**** Data to use ****

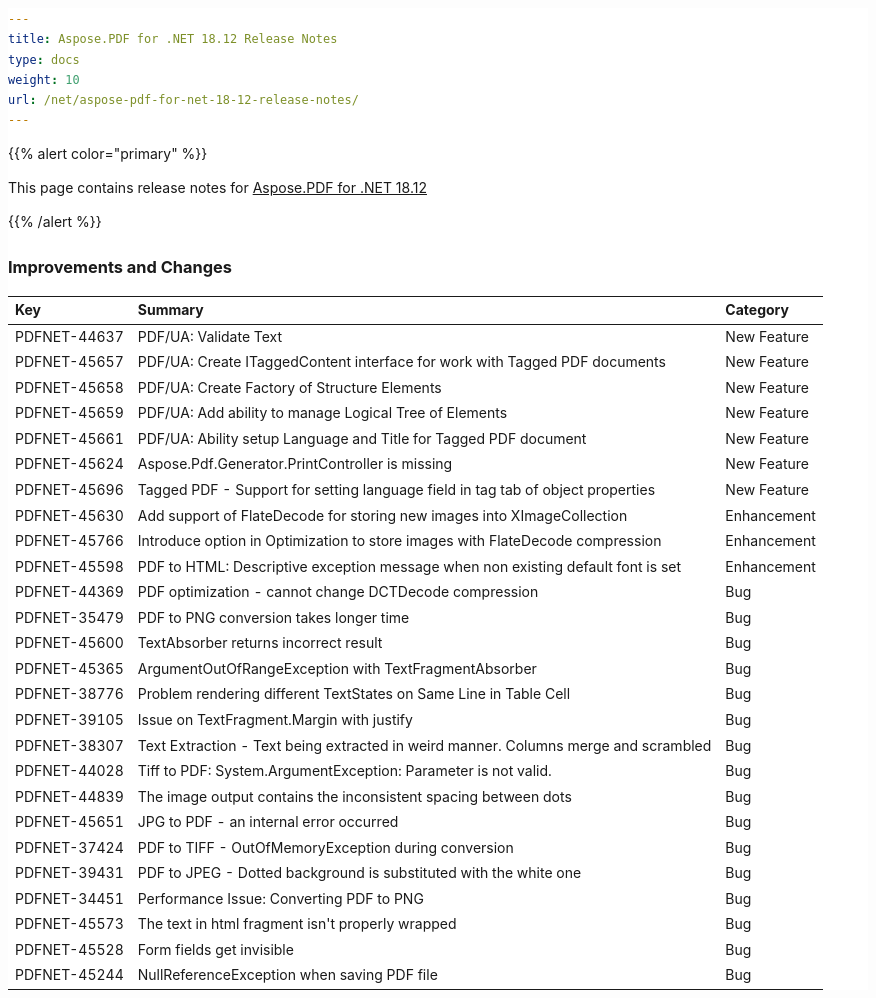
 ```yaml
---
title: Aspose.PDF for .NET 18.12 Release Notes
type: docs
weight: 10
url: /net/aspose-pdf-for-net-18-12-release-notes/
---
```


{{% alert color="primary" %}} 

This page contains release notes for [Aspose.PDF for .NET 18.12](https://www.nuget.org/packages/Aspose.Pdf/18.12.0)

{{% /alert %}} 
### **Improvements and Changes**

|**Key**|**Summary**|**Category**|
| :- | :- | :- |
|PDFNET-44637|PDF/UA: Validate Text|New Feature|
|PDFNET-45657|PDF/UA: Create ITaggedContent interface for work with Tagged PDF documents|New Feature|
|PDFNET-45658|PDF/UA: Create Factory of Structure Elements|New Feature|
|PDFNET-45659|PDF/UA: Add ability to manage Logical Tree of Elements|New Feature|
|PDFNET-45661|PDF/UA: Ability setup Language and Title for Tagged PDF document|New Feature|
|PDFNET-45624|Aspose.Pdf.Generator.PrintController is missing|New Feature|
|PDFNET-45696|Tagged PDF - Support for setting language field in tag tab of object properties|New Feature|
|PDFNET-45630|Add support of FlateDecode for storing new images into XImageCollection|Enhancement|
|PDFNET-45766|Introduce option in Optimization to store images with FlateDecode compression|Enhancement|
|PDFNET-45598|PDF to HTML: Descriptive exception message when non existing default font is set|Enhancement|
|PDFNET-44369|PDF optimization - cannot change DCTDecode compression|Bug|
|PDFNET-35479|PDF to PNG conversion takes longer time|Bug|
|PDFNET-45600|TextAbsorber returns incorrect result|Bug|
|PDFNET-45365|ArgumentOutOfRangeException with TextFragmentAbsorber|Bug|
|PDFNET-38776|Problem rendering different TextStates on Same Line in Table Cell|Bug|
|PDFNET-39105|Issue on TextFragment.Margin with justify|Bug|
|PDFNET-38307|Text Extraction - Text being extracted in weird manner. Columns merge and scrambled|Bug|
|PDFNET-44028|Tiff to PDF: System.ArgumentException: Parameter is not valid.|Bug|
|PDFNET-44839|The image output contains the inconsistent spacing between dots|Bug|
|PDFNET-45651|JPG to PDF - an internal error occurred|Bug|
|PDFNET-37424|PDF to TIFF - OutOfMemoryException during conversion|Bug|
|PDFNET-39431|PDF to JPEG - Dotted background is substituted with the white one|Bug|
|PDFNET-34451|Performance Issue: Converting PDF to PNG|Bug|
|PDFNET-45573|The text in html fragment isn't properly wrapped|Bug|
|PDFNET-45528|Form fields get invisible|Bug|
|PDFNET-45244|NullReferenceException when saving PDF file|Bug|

****
**** Data to use ****

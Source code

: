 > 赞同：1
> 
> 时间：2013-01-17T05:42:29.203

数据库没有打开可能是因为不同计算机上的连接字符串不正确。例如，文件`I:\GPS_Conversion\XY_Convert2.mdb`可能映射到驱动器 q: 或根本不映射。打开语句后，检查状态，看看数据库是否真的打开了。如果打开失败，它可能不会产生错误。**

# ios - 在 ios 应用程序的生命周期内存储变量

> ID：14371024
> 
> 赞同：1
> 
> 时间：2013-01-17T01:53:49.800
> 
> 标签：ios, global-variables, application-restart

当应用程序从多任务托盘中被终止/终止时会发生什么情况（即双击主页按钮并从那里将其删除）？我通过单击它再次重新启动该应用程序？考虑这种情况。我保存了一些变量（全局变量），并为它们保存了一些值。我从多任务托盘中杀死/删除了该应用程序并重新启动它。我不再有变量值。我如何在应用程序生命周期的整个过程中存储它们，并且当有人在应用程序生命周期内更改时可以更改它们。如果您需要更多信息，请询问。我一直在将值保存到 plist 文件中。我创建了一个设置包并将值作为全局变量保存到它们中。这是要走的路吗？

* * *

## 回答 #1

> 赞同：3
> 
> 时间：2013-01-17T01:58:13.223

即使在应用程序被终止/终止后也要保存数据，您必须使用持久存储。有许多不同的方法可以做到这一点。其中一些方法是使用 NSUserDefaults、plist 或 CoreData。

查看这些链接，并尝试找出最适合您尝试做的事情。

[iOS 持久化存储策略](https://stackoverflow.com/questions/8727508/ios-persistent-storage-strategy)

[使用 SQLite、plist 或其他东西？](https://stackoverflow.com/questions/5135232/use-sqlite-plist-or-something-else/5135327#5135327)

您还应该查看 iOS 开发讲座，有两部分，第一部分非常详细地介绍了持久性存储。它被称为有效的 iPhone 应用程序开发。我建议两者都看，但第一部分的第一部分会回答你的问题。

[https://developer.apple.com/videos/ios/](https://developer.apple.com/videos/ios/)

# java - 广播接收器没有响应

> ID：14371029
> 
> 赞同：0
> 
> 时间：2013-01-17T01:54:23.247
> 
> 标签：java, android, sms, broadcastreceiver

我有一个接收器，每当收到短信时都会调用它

****

Exercise goal: Your answer should be the lines of the listing above between the line holding "PDF document|New Feature|" and the line holding "TextFragment.Margin with justify|Bug|", inclusive, restated word for word and alone.

Exercise output:
|PDFNET-45661|PDF/UA: Ability setup Language and Title for Tagged PDF document|New Feature|
|PDFNET-45624|Aspose.Pdf.Generator.PrintController is missing|New Feature|
|PDFNET-45696|Tagged PDF - Support for setting language field in tag tab of object properties|New Feature|
|PDFNET-45630|Add support of FlateDecode for storing new images into XImageCollection|Enhancement|
|PDFNET-45766|Introduce option in Optimization to store images with FlateDecode compression|Enhancement|
|PDFNET-45598|PDF to HTML: Descriptive exception message when non existing default font is set|Enhancement|
|PDFNET-44369|PDF optimization - cannot change DCTDecode compression|Bug|
|PDFNET-35479|PDF to PNG conversion takes longer time|Bug|
|PDFNET-45600|TextAbsorber returns incorrect result|Bug|
|PDFNET-45365|ArgumentOutOfRangeException with TextFragmentAbsorber|Bug|
|PDFNET-38776|Problem rendering different TextStates on Same Line in Table Cell|Bug|
|PDFNET-39105|Issue on TextFragment.Margin with justify|Bug|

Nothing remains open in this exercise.